Deploy with Terraform
Use Terraform in a Codefresh pipeline with Docker
Terraform is a platform for Infrastructure as Code. It allows you to describe your cloud infrastructure in a declarative manner.
You can use Terraform to deploy to Kubernetes or any other supported cloud platform. Because Terraform itself is already offered in a Docker container, it is very easy to run Terraform in a Codefresh pipeline.
The example Terraform project
You can see the example project at https://github.com/codefresh-contrib/terraform-sample-app. The repository contains a simple Terraform definition that creates a VM on Google cloud.
You can play with it locally after installing the terraform
executable.
Prerequisites
You need to create a Codefresh account and a Google account first. Then you need to create a Service account Key which will allow terraform to communicate with Google cloud.
Add your service account json as a pipeline variable called ACCOUNT_JSON_CONTENT
. The content of this variable will be used
in order to authenticate to Google cloud.
Create a CI/CD pipeline for Terraform
Here is the whole pipeline:
codefresh.yml
version: '1.0'
stages:
- checkout
- prepare
- deploy
steps:
main_clone:
title: Cloning main repository...
stage: checkout
type: git-clone
repo: 'codefresh-contrib/terraform-sample-app'
revision: master
git: github
SetupAuth:
image: alpine:3.9
title: Setting up Google cloud auth
stage: prepare
commands:
- echo $ACCOUNT_JSON_CONTENT > /codefresh/volume/account.json
- cf_export GOOGLE_CLOUD_KEYFILE_JSON=/codefresh/volume/account.json
DeployWithTerraform:
image: hashicorp/terraform:0.12.0
title: Deploying Terraform plan
stage: deploy
commands:
- terraform init
- terraform apply -auto-approve
This pipeline does the following:
- Clones the source code with a Git clone step
- Runs cf_export to create a pipeline variable with the path of the google service account
- Runs
terraform init/apply
to create the VM on Google cloud
For simplicity, we auto-approve the terraform plan in the example pipeline. In a production pipeline you would instead use an approval step to inspect the plan, before actually applying it.
The pipeline needs a single environment variable that holds the content of the service account.
Run the pipeline and see your deployment succeed.

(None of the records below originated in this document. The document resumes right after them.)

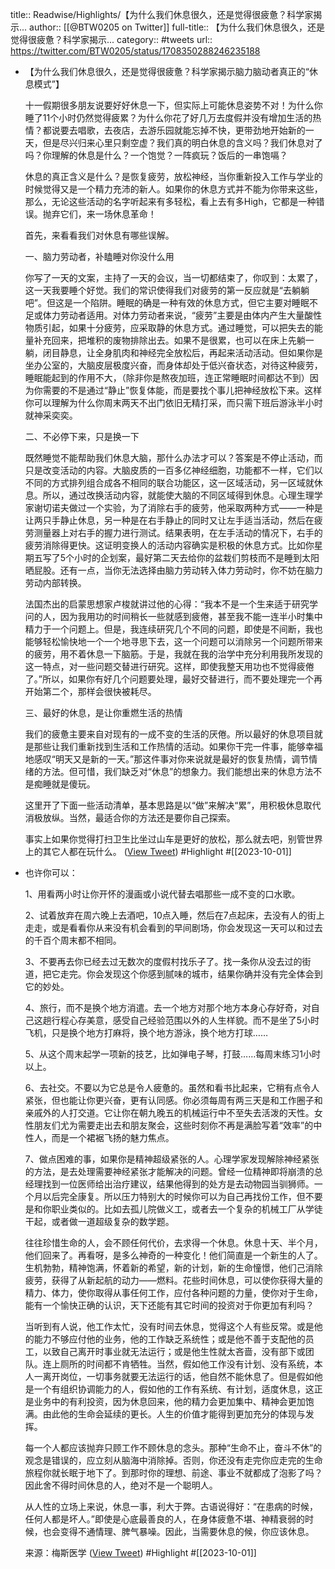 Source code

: title:: Readwise/Highlights/【为什么我们休息很久，还是觉得很疲惫？科学家揭示...
author:: [[@BTW0205 on Twitter]]
full-title:: 【为什么我们休息很久，还是觉得很疲惫？科学家揭示...
category:: #tweets
url:: https://twitter.com/BTW0205/status/1708350288246235188

- 【为什么我们休息很久，还是觉得很疲惫？科学家揭示脑力脑动者真正的“休息模式”】
  
  十一假期很多朋友说要好好休息一下，但实际上可能休息姿势不对！为什么你睡了11个小时仍然觉得疲累？为什么你花了好几万去度假并没有增加生活的热情？都说要去唱歌，去夜店，去游乐园就能忘掉不快，更带劲地开始新的一天，但是尽兴归来心里只剩空虚？我们真的明白休息的含义吗？我们休息对了吗？你理解的休息是什么？一个饱觉？一阵疯玩？饭后的一串饱嗝？
  
  休息的真正含义是什么？是恢复疲劳，放松神经，当你重新投入工作与学业的时候觉得又是一个精力充沛的新人。如果你的休息方式并不能为你带来这些，那么，无论这些活动的名字听起来有多轻松，看上去有多High，它都是一种错误。抛弃它们，来一场休息革命！
  
  首先，来看看我们对休息有哪些误解。
  
  一、脑力劳动者，补瞌睡对你没什么用
  
  你写了一天的文案，主持了一天的会议，当一切都结束了，你叹到：太累了，这一天我要睡个好觉。我们的常识使得我们对疲劳的第一反应就是“去躺躺吧”。但这是一个陷阱。睡眠的确是一种有效的休息方式，但它主要对睡眠不足或体力劳动者适用。对体力劳动者来说，“疲劳”主要是由体内产生大量酸性物质引起，如果十分疲劳，应采取静的休息方式。通过睡觉，可以把失去的能量补充回来，把堆积的废物排除出去。如果不是很累，也可以在床上先躺一躺，闭目静息，让全身肌肉和神经完全放松后，再起来活动活动。但如果你是坐办公室的，大脑皮层极度兴奋，而身体却处于低兴奋状态，对待这种疲劳，睡眠能起到的作用不大，（除非你是熬夜加班，连正常睡眠时间都达不到）因为你需要的不是通过“静止”恢复体能，而是要找个事儿把神经放松下来。这样你可以理解为什么你周末两天不出门依旧无精打采，而只需下班后游泳半小时就神采奕奕。
  
  二、不必停下来，只是换一下
  
  既然睡觉不能帮助我们休息大脑，那什么办法才可以？答案是不停止活动，而只是改变活动的内容。大脑皮质的一百多亿神经细胞，功能都不一样，它们以不同的方式排列组合成各不相同的联合功能区，这一区域活动，另一区域就休息。所以，通过改换活动内容，就能使大脑的不同区域得到休息。心理生理学家谢切诺夫做过一个实验，为了消除右手的疲劳，他采取两种方式——一种是让两只手静止休息，另一种是在右手静止的同时又让左手适当活动，然后在疲劳测量器上对右手的握力进行测试。结果表明，在左手活动的情况下，右手的疲劳消除得更快。这证明变换人的活动内容确实是积极的休息方式。比如你星期五写了5个小时的企划案，最好第二天去给你的盆栽们剪枝而不是睡到太阳晒屁股。还有一点，当你无法选择由脑力劳动转入体力劳动时，你不妨在脑力劳动内部转换。
  
  法国杰出的启蒙思想家卢梭就讲过他的心得：“我本不是一个生来适于研究学问的人，因为我用功的时间稍长一些就感到疲倦，甚至我不能一连半小时集中精力于一个问题上。但是，我连续研究几个不同的问题，即使是不间断，我也能够轻松愉快地一个一个地寻思下去，这一个问题可以消除另一个问题所带来的疲劳，用不着休息一下脑筋。于是，我就在我的治学中充分利用我所发现的这一特点，对一些问题交替进行研究。这样，即使我整天用功也不觉得疲倦了。”所以，如果你有好几个问题要处理，最好交替进行，而不要处理完一个再开始第二个，那样会很快被耗尽。
  
  三、最好的休息，是让你重燃生活的热情
  
  我们的疲惫主要来自对现有的一成不变的生活的厌倦。所以最好的休息项目就是那些让我们重新找到生活和工作热情的活动。如果你干完一件事，能够幸福地感叹“明天又是新的一天。”那这件事对你来说就是最好的恢复热情，调节情绪的方法。但可惜，我们缺乏对“休息”的想象力。我们能想出来的休息方法不是痴睡就是傻玩。
  
  这里开了下面一些活动清单，基本思路是以“做”来解决“累”，用积极休息取代消极放纵。当然，最适合你的方法还是要你自己探索。
  
  事实上如果你觉得打扫卫生比坐过山车是更好的放松，那么就去吧，别管世界上的其它人都在玩什么。 ([View Tweet](https://twitter.com/BTW0205/status/1708350288246235188)) #Highlight #[[2023-10-01]]
- 也许你可以：
  
  1、用看两小时让你开怀的漫画或小说代替去唱那些一成不变的口水歌。
  
  2、试着放弃在周六晚上去酒吧，10点入睡，然后在7点起床，去没有人的街上走走，或是看看你从来没有机会看到的早间剧场，你会发现这一天可以和过去的千百个周末都不相同。
  
  3、不要再去你已经去过无数次的度假村找乐子了。找一条你从没去过的街道，把它走完。你会发现这个你感到腻味的城市，结果你确并没有完全体会到它的妙处。
  
  4、旅行，而不是换个地方消遣。去一个地方对那个地方本身心存好奇，对自己这趟行程心存美意，感受自己经验范围以外的人生样貌。而不是坐了5小时飞机，只是换个地方打麻将，换个地方游泳，换个地方打球……
  
  5、从这个周末起学一项新的技艺，比如弹电子琴，打鼓……每周末练习1小时以上。
  
  6、去社交。不要以为它总是令人疲惫的。虽然和看书比起来，它稍有点令人紧张，但也能让你更兴奋，更有认同感。你必须每周有两三天是和工作圈子和亲戚外的人打交道。它让你在朝九晚五的机械运行中不至失去活泼的天性。女性朋友们尤为需要走出去和朋友聚会，这些时刻你不再是满脸写着“效率”的中性人，而是一个裙裾飞扬的魅力焦点。
  
  7、做点困难的事，如果你是精神超级紧张的人。心理学家发现解除神经紧张的方法，是去处理需要神经紧张才能解决的问题。曾经一位精神即将崩溃的总经理找到一位医师给出治疗建议，结果他得到的处方是去动物园当驯狮师。一个月以后完全康复。所以压力特别大的时候你可以为自己再找份工作，但不要是和你职业类似的。比如去孤儿院做义工，或者去一个复杂的机械工厂从学徒干起，或者做一道超级复杂的数学题。
  
  往往珍惜生命的人，会不顾任何代价，去求得一个休息。休息十天、半个月，他们回来了。再看呀，是多么神奇的一种变化！他们简直是一个新生的人了。生机勃勃，精神饱满，怀着新的希望，新的计划，新的生命憧憬，他们己消除疲劳，获得了从新起航的动力——燃料。花些时间休息，可以使你获得大量的精力、体力，使你取得从事任何工作，应付各种问题的力量，使你对于生命，能有一个愉快正确的认识，天下还能有其它时间的投资对于你更加有利吗？
  
  当听到有人说，他工作太忙，没有时间去休息，觉得这个人有些反常。或是他的能力不够应付他的业务，他的工作缺乏系统性；或是他不善于支配他的员工，以致自己离开时事业就无法运行；或是他生性就太吝啬，没有部下或团队。连上厕所的时间都不肯牺牲。当然，假如他工作没有计划、没有系统，本人一离开岗位，一切事务就要无法运行的话，他自然不能休息了。但是假如他是一个有组织协调能力的人，假如他的工作有系统、有计划，适度休息，这正是业务中的有利投资，因为休息回来，他的精力会更加集中、精神会更加饱满。由此他的生命会延续的更长。人生的价值才能得到更加充分的体现与发挥。
  
  每一个人都应该抛弃只顾工作不顾休息的念头。那种“生命不止，奋斗不休”的观念是错误的，应立刻从脑海中消除掉。否则，你还没有走完你应走完的生命旅程你就长眠于地下了。到那时你的理想、前途、事业不就都成了泡影了吗？因此舍不得时间休息的人，绝对不是一个聪明人。
  
  从人性的立场上来说，休息一事，利大于弊。古语说得好：“在患病的时候，任何人都是坏人。”即使是心底最善良的人，在身体疲惫不堪、神精衰弱的时候，也会变得不通情理、脾气暴噪。因此，当需要休息的候，你应该休息。
  
  来源：梅斯医学 ([View Tweet](https://twitter.com/BTW0205/status/1708350290498634214)) #Highlight #[[2023-10-01]]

Note that in a production pipeline you should also handle the Terraform state in a proper manner. The example provided is using a file for state storage which is not appropriate when using Terraform in a team environment. Instead you should use one of the storage backends that support High Availability and Locking.
Handling Pull requests
You can easily use the same pipeline or a different one for pull requests. In this case replace the terraform apply
command with terraform plan
. Even better, you can add an approval step to allow humans to inspect the pipeline first.